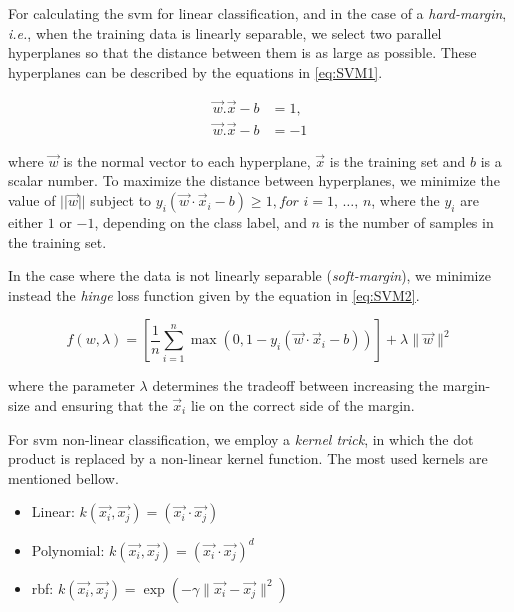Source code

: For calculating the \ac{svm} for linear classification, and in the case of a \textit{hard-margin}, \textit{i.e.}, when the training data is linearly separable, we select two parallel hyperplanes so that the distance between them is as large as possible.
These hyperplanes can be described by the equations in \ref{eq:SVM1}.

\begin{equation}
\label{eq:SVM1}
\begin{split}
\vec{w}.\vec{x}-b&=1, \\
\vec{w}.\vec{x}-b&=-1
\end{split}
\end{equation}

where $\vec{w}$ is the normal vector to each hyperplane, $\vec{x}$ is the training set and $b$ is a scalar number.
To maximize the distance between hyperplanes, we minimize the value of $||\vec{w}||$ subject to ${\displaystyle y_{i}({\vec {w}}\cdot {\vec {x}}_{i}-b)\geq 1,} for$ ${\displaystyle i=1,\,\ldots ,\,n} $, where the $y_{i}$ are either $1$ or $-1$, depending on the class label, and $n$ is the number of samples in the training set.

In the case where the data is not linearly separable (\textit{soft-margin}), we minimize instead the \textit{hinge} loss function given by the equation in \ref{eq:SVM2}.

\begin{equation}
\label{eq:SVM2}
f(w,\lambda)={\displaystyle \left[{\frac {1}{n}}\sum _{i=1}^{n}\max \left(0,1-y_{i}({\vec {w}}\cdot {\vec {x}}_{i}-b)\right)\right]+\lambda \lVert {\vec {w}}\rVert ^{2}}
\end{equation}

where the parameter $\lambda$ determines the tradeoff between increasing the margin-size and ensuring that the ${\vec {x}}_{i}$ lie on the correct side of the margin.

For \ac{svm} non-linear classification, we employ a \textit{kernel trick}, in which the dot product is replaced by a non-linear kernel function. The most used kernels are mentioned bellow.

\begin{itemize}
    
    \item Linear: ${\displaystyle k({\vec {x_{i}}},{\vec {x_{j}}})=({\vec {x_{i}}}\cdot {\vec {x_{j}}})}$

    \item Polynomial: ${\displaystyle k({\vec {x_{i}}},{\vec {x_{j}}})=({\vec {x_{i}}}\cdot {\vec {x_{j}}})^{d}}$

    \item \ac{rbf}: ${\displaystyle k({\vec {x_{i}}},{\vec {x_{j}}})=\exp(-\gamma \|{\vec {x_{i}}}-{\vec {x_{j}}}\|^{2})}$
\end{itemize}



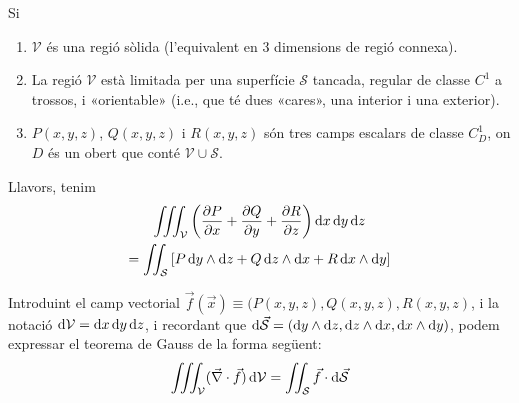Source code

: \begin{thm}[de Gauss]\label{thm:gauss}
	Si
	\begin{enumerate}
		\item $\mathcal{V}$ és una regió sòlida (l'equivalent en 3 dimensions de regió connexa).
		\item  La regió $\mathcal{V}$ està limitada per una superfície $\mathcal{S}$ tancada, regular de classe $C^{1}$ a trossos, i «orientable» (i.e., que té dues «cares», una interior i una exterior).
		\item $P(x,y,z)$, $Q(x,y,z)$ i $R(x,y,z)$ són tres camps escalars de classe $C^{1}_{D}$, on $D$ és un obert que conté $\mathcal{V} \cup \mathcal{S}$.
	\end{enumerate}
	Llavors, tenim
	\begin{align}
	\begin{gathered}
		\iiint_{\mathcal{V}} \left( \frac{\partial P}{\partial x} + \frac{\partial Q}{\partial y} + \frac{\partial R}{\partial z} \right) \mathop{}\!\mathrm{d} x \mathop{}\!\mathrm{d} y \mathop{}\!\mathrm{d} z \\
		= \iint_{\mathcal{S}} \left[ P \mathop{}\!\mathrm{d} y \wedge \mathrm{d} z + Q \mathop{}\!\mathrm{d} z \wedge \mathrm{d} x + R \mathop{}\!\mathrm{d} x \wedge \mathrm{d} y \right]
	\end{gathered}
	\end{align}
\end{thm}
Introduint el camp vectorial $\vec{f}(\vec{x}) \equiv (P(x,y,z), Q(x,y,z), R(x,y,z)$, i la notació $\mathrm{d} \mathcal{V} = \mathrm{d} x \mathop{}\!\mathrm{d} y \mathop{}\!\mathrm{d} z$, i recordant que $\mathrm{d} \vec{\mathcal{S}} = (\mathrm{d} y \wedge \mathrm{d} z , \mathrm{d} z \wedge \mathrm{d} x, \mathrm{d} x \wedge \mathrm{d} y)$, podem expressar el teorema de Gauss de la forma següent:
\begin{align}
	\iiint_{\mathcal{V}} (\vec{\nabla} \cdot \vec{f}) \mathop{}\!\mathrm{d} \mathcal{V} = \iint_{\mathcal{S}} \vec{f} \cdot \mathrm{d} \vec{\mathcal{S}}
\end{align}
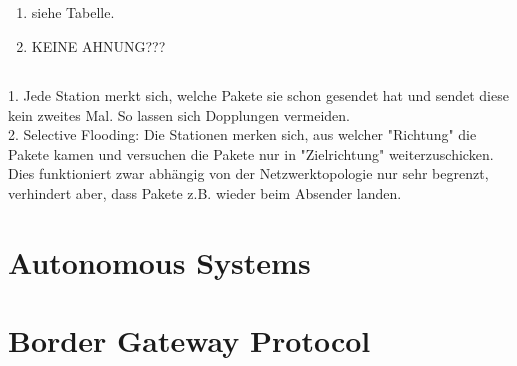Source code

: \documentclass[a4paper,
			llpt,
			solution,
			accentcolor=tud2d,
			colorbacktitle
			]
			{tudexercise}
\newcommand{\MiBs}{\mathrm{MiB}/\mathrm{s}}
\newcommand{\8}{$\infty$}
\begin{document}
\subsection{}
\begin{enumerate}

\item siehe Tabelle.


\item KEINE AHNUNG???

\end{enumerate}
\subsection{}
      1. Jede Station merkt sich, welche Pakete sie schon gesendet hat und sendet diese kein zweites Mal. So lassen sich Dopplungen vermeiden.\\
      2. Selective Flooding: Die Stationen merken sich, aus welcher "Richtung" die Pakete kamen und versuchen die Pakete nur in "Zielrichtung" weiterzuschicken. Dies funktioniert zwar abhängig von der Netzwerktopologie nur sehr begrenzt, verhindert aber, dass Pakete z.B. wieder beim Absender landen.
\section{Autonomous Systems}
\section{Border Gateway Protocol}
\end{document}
====================
Exercise objective.
Write the records out once more, exactly as they appear, with no pictures.

Exercise solution.
Source code

: For calculating the \ac{svm} for linear classification, and in the case of a \textit{hard-margin}, \textit{i.e.}, when the training data is linearly separable, we select two parallel hyperplanes so that the distance between them is as large as possible.
These hyperplanes can be described by the equations in \ref{eq:SVM1}.

\begin{equation}
\label{eq:SVM1}
\begin{split}
\vec{w}.\vec{x}-b&=1, \\
\vec{w}.\vec{x}-b&=-1
\end{split}
\end{equation}

where $\vec{w}$ is the normal vector to each hyperplane, $\vec{x}$ is the training set and $b$ is a scalar number.
To maximize the distance between hyperplanes, we minimize the value of $||\vec{w}||$ subject to ${\displaystyle y_{i}({\vec {w}}\cdot {\vec {x}}_{i}-b)\geq 1,} for$ ${\displaystyle i=1,\,\ldots ,\,n} $, where the $y_{i}$ are either $1$ or $-1$, depending on the class label, and $n$ is the number of samples in the training set.

In the case where the data is not linearly separable (\textit{soft-margin}), we minimize instead the \textit{hinge} loss function given by the equation in \ref{eq:SVM2}.

\begin{equation}
\label{eq:SVM2}
f(w,\lambda)={\displaystyle \left[{\frac {1}{n}}\sum _{i=1}^{n}\max \left(0,1-y_{i}({\vec {w}}\cdot {\vec {x}}_{i}-b)\right)\right]+\lambda \lVert {\vec {w}}\rVert ^{2}}
\end{equation}

where the parameter $\lambda$ determines the tradeoff between increasing the margin-size and ensuring that the ${\vec {x}}_{i}$ lie on the correct side of the margin.

For \ac{svm} non-linear classification, we employ a \textit{kernel trick}, in which the dot product is replaced by a non-linear kernel function. The most used kernels are mentioned bellow.

\begin{itemize}
    
    \item Linear: ${\displaystyle k({\vec {x_{i}}},{\vec {x_{j}}})=({\vec {x_{i}}}\cdot {\vec {x_{j}}})}$

    \item Polynomial: ${\displaystyle k({\vec {x_{i}}},{\vec {x_{j}}})=({\vec {x_{i}}}\cdot {\vec {x_{j}}})^{d}}$

    \item \ac{rbf}: ${\displaystyle k({\vec {x_{i}}},{\vec {x_{j}}})=\exp(-\gamma \|{\vec {x_{i}}}-{\vec {x_{j}}}\|^{2})}$
\end{itemize}



Source code

: \begin{thm}[de Gauss]\label{thm:gauss}
	Si
	\begin{enumerate}
		\item $\mathcal{V}$ és una regió sòlida (l'equivalent en 3 dimensions de regió connexa).
		\item  La regió $\mathcal{V}$ està limitada per una superfície $\mathcal{S}$ tancada, regular de classe $C^{1}$ a trossos, i «orientable» (i.e., que té dues «cares», una interior i una exterior).
		\item $P(x,y,z)$, $Q(x,y,z)$ i $R(x,y,z)$ són tres camps escalars de classe $C^{1}_{D}$, on $D$ és un obert que conté $\mathcal{V} \cup \mathcal{S}$.
	\end{enumerate}
	Llavors, tenim
	\begin{align}
	\begin{gathered}
		\iiint_{\mathcal{V}} \left( \frac{\partial P}{\partial x} + \frac{\partial Q}{\partial y} + \frac{\partial R}{\partial z} \right) \mathop{}\!\mathrm{d} x \mathop{}\!\mathrm{d} y \mathop{}\!\mathrm{d} z \\
		= \iint_{\mathcal{S}} \left[ P \mathop{}\!\mathrm{d} y \wedge \mathrm{d} z + Q \mathop{}\!\mathrm{d} z \wedge \mathrm{d} x + R \mathop{}\!\mathrm{d} x \wedge \mathrm{d} y \right]
	\end{gathered}
	\end{align}
\end{thm}
Introduint el camp vectorial $\vec{f}(\vec{x}) \equiv (P(x,y,z), Q(x,y,z), R(x,y,z)$, i la notació $\mathrm{d} \mathcal{V} = \mathrm{d} x \mathop{}\!\mathrm{d} y \mathop{}\!\mathrm{d} z$, i recordant que $\mathrm{d} \vec{\mathcal{S}} = (\mathrm{d} y \wedge \mathrm{d} z , \mathrm{d} z \wedge \mathrm{d} x, \mathrm{d} x \wedge \mathrm{d} y)$, podem expressar el teorema de Gauss de la forma següent:
\begin{align}
	\iiint_{\mathcal{V}} (\vec{\nabla} \cdot \vec{f}) \mathop{}\!\mathrm{d} \mathcal{V} = \iint_{\mathcal{S}} \vec{f} \cdot \mathrm{d} \vec{\mathcal{S}}
\end{align}
Source code

: \documentclass[a4paper,
			llpt,
			solution,
			accentcolor=tud2d,
			colorbacktitle
			]
			{tudexercise}
\newcommand{\MiBs}{\mathrm{MiB}/\mathrm{s}}
\newcommand{\8}{$\infty$}
\begin{document}
\subsection{}
\begin{enumerate}

\item siehe Tabelle.


\item KEINE AHNUNG???

\end{enumerate}
\subsection{}
      1. Jede Station merkt sich, welche Pakete sie schon gesendet hat und sendet diese kein zweites Mal. So lassen sich Dopplungen vermeiden.\\
      2. Selective Flooding: Die Stationen merken sich, aus welcher "Richtung" die Pakete kamen und versuchen die Pakete nur in "Zielrichtung" weiterzuschicken. Dies funktioniert zwar abhängig von der Netzwerktopologie nur sehr begrenzt, verhindert aber, dass Pakete z.B. wieder beim Absender landen.
\section{Autonomous Systems}
\section{Border Gateway Protocol}
\end{document}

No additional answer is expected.